#### DATA FOR REVIEW

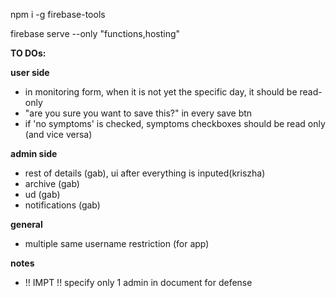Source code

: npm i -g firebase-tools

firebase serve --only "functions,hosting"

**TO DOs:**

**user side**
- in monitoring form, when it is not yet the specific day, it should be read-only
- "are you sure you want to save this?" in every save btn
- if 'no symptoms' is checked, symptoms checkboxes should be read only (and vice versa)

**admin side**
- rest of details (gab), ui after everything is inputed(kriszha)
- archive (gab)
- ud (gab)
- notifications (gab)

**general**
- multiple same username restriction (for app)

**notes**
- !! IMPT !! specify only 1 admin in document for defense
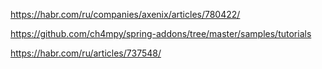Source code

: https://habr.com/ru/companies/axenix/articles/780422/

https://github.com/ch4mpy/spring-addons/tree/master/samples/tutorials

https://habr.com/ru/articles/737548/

########
#### DATA FOR REVIEW

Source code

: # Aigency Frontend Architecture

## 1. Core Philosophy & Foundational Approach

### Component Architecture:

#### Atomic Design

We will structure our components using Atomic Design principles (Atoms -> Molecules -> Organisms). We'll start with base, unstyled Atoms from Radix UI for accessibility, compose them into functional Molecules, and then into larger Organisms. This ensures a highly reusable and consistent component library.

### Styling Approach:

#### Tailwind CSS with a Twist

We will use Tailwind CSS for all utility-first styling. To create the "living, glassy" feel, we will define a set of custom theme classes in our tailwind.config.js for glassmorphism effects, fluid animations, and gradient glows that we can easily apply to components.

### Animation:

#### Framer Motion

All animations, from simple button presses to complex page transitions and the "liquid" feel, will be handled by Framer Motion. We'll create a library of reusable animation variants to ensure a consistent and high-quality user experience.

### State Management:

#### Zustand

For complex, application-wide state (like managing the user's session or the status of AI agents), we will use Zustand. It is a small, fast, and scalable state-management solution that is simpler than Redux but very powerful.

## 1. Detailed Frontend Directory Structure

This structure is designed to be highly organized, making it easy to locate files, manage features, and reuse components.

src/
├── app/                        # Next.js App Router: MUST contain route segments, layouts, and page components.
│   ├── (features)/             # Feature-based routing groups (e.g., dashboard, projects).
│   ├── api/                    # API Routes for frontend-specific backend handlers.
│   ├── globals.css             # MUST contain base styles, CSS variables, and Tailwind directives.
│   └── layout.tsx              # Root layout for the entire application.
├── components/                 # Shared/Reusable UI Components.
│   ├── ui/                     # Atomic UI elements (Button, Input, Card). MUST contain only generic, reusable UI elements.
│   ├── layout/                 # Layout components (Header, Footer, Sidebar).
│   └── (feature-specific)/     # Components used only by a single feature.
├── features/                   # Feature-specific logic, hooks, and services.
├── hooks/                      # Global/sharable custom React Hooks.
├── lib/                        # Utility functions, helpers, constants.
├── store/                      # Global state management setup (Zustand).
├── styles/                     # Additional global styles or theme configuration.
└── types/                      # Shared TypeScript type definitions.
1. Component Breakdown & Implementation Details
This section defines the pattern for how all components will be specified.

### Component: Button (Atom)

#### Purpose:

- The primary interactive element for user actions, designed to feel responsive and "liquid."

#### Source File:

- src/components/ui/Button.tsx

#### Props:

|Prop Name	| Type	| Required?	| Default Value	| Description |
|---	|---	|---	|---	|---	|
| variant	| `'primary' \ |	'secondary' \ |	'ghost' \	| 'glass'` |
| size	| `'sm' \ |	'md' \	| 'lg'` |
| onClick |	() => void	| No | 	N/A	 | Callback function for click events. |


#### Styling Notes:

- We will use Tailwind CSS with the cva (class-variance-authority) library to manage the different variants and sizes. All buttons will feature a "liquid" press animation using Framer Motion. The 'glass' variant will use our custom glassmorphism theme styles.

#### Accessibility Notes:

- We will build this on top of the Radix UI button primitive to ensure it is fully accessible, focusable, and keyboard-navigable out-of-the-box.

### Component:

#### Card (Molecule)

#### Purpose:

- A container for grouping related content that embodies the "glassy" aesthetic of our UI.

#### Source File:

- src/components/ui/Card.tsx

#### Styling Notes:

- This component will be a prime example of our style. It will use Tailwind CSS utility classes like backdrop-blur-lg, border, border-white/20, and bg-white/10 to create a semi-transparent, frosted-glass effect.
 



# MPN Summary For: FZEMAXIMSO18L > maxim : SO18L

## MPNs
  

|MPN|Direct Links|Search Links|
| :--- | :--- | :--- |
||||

########

▶ _TASK DIRECTIONS_: Above are the records; report each line in them that includes the word "habr".

▶ _ANSWER TO THE EXERCISE_:
: https://habr.com/ru/companies/axenix/articles/780422/
https://habr.com/ru/articles/737548/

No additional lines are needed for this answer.